CV NEWS FEED // The founder of Eden Invitation, a community and ministry for Catholics with LGBT experiences, spoke at the National Eucharistic Congress about a sacramental worldview of sex and gender.
Anna Carter founded Eden Invitation in 2017 as a way to share her experience as a Catholic deeply in love with Our Lord who has experienced same-sex desires. The blog grew into a community for Christians and Catholics with LGBT experiences that now “creates space to receive the whole person, grow systems of mutual support, and empower for creative discipleship.”
At the Congress, Carter gave a talk entitled “Broken and Blessed: Sex, Gender, and a Sacramental Worldview,” which was focused on the Eucharist and how it informs a sacramental worldview. She used the four verbs of the Consecration: taken, blessed, broken, given.
“If you came here looking for ‘hot tips for your loved ones who are gays’… that’s not what this talk is gonna be,” she cautioned. She added that many people tell Catholics with LGBT experiences that those experiences are not their identity, which is true.

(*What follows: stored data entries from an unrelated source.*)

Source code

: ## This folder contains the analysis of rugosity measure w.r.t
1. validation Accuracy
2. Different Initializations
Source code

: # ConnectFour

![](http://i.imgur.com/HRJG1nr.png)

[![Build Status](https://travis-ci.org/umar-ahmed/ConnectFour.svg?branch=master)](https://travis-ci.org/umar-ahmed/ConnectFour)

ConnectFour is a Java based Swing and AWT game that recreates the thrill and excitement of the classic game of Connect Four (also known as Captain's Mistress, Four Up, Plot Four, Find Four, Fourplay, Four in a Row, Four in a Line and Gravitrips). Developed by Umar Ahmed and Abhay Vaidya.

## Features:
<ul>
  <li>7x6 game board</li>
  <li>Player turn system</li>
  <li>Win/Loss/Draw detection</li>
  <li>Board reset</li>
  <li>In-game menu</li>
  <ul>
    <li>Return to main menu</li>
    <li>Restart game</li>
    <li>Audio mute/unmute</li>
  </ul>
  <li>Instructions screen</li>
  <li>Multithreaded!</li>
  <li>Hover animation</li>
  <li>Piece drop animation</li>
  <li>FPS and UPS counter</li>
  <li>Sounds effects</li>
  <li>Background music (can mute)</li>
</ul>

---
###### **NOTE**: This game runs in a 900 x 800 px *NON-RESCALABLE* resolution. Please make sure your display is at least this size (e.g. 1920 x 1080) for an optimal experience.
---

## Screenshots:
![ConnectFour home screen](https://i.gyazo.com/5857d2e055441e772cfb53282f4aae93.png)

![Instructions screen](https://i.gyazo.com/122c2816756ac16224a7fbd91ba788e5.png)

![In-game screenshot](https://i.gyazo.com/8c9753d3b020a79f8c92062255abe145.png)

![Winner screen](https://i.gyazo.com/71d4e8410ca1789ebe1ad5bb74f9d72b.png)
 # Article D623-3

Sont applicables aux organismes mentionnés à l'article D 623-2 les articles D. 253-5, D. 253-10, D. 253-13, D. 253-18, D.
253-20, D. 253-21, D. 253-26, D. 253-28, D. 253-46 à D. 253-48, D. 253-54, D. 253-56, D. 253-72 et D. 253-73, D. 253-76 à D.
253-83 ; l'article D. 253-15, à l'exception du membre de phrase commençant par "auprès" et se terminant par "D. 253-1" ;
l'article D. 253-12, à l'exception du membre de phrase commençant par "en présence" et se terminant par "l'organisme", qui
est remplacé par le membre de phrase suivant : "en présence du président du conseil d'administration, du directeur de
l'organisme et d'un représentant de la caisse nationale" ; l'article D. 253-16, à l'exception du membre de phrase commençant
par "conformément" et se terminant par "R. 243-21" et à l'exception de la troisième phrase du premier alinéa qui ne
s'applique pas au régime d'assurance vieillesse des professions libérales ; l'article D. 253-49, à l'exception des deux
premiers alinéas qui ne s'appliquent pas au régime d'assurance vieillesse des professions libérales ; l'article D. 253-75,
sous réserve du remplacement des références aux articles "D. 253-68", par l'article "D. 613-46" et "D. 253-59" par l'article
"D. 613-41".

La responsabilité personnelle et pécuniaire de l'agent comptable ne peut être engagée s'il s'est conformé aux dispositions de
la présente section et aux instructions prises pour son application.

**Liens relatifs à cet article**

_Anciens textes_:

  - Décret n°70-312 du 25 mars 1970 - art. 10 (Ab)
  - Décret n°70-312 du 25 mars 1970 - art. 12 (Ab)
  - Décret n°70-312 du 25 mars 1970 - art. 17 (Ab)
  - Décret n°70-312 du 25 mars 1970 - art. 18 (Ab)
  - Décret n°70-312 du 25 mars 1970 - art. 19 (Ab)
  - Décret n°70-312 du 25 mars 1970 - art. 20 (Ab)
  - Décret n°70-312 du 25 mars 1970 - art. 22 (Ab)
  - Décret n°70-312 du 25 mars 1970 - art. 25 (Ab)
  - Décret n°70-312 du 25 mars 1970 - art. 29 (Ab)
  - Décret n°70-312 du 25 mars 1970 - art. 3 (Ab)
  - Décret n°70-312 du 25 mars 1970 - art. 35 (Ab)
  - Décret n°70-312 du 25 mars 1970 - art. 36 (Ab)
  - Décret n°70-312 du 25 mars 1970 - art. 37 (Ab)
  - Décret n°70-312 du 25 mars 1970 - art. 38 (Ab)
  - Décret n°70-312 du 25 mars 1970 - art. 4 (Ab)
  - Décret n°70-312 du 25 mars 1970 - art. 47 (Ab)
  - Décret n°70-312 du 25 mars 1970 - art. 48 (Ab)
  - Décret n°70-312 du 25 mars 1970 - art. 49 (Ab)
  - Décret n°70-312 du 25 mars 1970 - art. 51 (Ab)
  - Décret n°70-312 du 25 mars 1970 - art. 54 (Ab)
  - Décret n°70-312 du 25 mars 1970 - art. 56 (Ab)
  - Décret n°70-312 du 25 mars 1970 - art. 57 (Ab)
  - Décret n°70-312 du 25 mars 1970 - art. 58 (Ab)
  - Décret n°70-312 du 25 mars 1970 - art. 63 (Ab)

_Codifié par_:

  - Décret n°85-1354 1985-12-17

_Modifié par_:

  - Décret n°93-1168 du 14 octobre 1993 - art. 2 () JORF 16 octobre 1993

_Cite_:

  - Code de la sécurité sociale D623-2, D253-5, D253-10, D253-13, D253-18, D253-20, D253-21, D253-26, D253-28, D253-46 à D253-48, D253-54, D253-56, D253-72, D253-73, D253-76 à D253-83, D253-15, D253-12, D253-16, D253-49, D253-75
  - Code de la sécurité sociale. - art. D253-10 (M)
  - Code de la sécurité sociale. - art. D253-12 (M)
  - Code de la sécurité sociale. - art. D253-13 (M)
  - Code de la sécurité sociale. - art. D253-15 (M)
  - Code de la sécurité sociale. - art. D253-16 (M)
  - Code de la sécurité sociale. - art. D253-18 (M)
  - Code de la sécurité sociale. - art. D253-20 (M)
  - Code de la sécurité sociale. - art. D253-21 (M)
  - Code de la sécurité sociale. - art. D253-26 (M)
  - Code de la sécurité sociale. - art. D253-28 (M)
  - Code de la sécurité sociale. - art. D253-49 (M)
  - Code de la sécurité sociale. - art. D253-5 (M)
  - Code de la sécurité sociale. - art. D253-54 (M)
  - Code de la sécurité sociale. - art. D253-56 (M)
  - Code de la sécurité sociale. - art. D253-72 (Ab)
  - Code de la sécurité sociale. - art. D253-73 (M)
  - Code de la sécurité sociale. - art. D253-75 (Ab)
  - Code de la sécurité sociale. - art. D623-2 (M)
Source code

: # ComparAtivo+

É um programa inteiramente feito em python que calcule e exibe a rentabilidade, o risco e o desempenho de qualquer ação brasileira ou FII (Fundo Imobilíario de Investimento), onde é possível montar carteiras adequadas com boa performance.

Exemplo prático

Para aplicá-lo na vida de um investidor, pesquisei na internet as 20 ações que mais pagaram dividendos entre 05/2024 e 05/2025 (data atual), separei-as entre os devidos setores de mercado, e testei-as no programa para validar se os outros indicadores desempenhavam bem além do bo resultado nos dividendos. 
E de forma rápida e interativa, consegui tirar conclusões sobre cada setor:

“But if it’s not our identity, then we need to see what it’s part of. And if it’s not our own experience, we need to see how those disparate experiences of sexuality in general are part of a larger whole, and we need to be able to talk like that.
“So we’re going to do that via a sacramental analogy, because it’s the Eucharistic Congress: taken, blessed, broken, given.”
Carter reflected on suffering in her talk. She noted that in the consecration of the Eucharist, the bread is blessed before it is broken, using it as an analogy to explain how God allows those He loves to be broken. She reflected on the Sacred Heart of Jesus, pierced and broken out of love for us, and how that very brokenness gave birth to the Church. She then explained how and why God breaks our hearts.
She said she believes God wants to break our hearts from attachment to sin and our own expectations and to form our hearts to develop compassion for others.
Carter ended her talk by saying she hopes all Catholics with an LGBT experience can allow God “to break our hearts in all the right places. And that we can allow ourselves to be given away. And that our very lives, lived in the frail human flesh that God has given us, becomes a means to encounter grace.”